_REQUIREMENT_
Copy each line below in which the string "local" appears.

—————

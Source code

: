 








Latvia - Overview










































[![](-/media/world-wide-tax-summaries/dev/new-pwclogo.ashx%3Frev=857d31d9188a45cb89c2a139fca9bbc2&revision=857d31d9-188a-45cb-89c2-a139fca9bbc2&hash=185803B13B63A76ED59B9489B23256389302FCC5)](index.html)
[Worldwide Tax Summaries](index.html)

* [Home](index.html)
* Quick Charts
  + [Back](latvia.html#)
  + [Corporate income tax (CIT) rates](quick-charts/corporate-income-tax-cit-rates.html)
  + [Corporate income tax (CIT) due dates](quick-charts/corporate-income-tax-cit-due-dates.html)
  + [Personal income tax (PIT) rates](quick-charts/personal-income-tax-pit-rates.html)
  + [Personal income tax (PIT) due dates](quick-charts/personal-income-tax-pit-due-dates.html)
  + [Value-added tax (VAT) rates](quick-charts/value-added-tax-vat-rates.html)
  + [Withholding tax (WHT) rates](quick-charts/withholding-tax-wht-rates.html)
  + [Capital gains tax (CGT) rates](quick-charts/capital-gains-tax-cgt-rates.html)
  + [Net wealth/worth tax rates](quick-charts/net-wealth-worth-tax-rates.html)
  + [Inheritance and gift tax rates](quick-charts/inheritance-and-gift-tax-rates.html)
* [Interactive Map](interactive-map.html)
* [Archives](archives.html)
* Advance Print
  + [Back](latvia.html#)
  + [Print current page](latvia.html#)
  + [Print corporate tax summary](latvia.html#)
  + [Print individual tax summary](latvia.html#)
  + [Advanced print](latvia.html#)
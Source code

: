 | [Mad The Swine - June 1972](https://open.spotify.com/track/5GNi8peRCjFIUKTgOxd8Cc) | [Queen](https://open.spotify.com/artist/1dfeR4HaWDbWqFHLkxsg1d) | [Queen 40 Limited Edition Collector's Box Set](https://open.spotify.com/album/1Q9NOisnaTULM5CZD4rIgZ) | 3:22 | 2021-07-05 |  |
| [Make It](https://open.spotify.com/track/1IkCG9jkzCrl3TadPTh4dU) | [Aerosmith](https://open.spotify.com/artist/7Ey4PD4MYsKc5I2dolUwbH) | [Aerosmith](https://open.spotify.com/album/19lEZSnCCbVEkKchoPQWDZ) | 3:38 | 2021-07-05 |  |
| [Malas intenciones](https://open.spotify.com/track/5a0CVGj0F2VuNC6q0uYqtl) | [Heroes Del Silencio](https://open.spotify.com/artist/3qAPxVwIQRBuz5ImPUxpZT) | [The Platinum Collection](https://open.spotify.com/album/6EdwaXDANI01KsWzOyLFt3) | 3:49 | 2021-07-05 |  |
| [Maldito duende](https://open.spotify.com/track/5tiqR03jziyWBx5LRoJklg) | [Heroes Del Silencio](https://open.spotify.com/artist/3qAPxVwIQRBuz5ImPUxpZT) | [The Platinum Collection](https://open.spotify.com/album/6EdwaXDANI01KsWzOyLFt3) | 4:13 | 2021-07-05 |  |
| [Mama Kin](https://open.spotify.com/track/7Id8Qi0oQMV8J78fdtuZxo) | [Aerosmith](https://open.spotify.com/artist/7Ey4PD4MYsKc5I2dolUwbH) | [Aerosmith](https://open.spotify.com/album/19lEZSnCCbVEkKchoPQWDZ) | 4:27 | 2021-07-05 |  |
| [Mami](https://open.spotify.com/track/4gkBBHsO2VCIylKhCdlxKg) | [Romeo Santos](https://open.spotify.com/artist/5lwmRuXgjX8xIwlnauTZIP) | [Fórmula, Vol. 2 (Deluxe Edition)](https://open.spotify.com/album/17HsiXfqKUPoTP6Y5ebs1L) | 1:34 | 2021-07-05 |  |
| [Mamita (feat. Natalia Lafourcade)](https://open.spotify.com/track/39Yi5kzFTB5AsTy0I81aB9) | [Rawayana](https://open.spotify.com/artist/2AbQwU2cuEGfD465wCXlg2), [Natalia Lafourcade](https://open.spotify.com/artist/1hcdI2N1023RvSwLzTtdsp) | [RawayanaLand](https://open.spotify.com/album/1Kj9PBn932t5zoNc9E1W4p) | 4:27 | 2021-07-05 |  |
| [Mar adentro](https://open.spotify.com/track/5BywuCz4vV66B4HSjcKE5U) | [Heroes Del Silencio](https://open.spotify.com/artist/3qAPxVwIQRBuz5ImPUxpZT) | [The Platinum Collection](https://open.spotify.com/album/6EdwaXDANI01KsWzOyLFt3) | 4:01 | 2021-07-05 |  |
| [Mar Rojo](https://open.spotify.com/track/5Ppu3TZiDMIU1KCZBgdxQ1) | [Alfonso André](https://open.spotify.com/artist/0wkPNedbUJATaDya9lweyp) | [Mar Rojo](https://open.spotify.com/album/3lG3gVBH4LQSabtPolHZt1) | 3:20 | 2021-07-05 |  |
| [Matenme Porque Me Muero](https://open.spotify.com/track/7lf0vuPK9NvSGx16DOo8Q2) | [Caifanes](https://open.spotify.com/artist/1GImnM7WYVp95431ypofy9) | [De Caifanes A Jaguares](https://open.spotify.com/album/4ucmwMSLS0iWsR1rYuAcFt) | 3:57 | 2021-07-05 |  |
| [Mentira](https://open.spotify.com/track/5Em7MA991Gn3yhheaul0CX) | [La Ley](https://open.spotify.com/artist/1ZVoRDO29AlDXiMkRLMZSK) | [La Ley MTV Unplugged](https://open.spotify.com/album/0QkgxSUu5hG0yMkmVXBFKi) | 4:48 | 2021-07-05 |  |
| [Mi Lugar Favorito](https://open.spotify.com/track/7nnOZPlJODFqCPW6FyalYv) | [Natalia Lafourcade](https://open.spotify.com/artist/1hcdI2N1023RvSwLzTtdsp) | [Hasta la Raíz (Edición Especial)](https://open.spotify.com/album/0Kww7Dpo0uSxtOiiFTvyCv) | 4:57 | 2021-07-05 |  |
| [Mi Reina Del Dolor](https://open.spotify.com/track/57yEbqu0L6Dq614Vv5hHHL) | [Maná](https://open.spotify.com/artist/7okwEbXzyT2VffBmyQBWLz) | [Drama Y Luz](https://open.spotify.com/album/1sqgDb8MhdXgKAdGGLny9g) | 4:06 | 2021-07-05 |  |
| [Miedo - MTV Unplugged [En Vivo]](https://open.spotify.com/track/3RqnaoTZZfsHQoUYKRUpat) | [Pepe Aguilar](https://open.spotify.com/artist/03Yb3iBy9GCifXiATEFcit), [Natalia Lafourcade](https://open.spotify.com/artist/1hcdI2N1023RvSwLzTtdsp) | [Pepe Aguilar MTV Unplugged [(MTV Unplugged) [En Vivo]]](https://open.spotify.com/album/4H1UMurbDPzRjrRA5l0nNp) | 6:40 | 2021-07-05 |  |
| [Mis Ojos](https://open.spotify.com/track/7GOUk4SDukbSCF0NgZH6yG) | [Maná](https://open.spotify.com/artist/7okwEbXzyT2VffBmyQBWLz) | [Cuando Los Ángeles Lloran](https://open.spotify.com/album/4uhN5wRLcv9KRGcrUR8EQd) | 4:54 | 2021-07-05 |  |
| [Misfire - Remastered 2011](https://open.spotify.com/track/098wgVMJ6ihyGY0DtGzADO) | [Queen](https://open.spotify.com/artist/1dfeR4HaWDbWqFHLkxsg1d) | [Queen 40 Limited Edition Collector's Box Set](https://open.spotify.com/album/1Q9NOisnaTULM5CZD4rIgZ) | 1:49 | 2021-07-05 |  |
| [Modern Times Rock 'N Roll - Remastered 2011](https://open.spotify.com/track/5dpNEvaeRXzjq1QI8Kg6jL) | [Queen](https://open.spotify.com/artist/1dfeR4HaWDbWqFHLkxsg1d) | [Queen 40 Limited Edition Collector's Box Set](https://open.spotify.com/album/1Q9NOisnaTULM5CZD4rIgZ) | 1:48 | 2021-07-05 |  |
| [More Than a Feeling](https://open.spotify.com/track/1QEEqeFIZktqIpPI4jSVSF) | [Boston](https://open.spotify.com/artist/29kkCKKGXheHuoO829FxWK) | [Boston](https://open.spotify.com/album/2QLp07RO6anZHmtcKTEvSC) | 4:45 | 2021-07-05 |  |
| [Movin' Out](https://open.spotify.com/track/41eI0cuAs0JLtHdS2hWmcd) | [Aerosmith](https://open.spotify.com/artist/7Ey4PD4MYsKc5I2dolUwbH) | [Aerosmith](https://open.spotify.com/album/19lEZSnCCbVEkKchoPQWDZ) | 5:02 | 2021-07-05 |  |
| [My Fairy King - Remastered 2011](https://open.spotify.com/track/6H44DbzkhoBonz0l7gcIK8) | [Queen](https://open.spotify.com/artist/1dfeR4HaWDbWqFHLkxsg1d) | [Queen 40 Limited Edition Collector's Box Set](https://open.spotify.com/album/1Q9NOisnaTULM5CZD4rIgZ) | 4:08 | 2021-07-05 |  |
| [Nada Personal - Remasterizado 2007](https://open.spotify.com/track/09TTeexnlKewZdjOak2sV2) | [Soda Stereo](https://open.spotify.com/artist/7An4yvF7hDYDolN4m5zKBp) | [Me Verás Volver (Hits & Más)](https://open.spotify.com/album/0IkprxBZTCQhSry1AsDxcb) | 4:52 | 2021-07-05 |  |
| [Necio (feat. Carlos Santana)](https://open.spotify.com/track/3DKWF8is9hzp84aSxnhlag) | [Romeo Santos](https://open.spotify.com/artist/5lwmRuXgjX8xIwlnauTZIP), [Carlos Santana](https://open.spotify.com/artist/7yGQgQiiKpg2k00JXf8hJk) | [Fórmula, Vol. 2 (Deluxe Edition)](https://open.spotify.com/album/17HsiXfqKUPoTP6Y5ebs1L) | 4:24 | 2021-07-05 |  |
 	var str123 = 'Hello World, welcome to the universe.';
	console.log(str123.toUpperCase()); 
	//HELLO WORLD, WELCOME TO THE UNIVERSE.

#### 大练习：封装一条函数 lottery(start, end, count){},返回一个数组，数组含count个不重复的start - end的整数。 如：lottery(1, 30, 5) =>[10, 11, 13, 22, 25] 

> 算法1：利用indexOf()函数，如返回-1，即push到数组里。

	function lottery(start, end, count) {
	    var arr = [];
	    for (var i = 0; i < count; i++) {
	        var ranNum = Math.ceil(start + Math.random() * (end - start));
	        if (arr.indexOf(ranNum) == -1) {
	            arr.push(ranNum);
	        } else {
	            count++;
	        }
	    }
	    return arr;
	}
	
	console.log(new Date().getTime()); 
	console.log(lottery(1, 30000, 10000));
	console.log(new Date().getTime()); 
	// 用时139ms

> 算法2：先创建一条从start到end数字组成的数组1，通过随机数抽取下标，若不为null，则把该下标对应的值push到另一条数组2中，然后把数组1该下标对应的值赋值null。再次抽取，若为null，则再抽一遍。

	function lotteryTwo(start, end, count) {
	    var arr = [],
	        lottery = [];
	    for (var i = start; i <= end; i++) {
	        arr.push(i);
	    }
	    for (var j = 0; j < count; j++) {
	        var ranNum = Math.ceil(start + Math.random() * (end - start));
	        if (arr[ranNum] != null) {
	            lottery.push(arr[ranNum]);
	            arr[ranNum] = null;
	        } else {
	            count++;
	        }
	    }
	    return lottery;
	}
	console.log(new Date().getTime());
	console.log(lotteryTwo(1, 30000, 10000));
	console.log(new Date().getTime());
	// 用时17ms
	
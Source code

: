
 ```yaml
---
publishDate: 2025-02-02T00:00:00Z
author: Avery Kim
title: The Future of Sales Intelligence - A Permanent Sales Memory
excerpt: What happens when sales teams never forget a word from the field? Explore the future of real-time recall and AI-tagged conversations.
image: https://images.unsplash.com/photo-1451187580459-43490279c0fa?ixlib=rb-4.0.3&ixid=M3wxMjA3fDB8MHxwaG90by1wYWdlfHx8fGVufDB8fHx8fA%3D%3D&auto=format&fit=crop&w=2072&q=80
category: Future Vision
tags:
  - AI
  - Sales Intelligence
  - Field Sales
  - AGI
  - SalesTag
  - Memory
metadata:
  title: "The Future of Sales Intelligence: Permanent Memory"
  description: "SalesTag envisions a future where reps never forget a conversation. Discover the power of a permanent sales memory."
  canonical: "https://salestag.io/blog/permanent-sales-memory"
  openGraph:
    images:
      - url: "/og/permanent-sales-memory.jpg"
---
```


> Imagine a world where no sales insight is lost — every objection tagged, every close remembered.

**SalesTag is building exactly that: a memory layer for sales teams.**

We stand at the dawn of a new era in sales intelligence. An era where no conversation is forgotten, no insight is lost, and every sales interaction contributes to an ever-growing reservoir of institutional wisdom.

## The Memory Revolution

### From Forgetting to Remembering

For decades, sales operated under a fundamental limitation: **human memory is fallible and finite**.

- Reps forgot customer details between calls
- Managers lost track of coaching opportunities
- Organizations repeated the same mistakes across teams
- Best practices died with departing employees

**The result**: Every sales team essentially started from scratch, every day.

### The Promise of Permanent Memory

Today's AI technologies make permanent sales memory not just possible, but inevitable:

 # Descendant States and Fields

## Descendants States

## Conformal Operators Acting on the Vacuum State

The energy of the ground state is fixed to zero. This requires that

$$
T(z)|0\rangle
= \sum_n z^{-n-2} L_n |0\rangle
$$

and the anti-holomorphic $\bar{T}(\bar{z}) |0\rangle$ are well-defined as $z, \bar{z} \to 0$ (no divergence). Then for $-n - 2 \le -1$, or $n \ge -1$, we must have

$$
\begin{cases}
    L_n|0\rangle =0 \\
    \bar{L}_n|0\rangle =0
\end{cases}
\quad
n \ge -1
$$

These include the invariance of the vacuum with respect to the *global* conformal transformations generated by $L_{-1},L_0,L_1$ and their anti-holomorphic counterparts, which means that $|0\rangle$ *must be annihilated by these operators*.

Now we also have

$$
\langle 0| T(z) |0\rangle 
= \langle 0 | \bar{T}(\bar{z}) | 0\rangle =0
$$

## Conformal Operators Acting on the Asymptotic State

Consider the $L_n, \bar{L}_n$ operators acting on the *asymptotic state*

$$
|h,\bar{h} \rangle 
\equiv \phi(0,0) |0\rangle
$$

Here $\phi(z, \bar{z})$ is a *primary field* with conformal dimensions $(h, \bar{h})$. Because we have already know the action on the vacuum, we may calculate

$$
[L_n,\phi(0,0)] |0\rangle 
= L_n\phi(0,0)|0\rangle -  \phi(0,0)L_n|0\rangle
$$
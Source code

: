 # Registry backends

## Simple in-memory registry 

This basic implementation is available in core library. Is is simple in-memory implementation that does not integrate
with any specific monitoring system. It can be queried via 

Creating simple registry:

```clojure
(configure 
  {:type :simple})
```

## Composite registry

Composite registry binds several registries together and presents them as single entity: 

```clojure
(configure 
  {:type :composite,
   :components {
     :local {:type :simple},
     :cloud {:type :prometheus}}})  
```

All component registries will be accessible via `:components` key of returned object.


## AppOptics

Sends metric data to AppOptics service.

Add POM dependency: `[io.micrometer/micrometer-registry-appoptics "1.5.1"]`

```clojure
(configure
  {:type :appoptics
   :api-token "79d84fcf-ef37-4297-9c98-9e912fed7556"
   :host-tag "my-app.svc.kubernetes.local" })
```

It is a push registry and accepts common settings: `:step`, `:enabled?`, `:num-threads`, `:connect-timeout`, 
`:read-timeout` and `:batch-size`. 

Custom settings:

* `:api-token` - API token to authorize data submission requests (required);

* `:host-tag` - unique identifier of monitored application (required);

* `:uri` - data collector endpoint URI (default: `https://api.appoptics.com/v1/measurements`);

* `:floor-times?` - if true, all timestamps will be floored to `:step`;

—————

_YOUR RESPONSE_
     :local {:type :simple},
   :host-tag "my-app.svc.kubernetes.local" })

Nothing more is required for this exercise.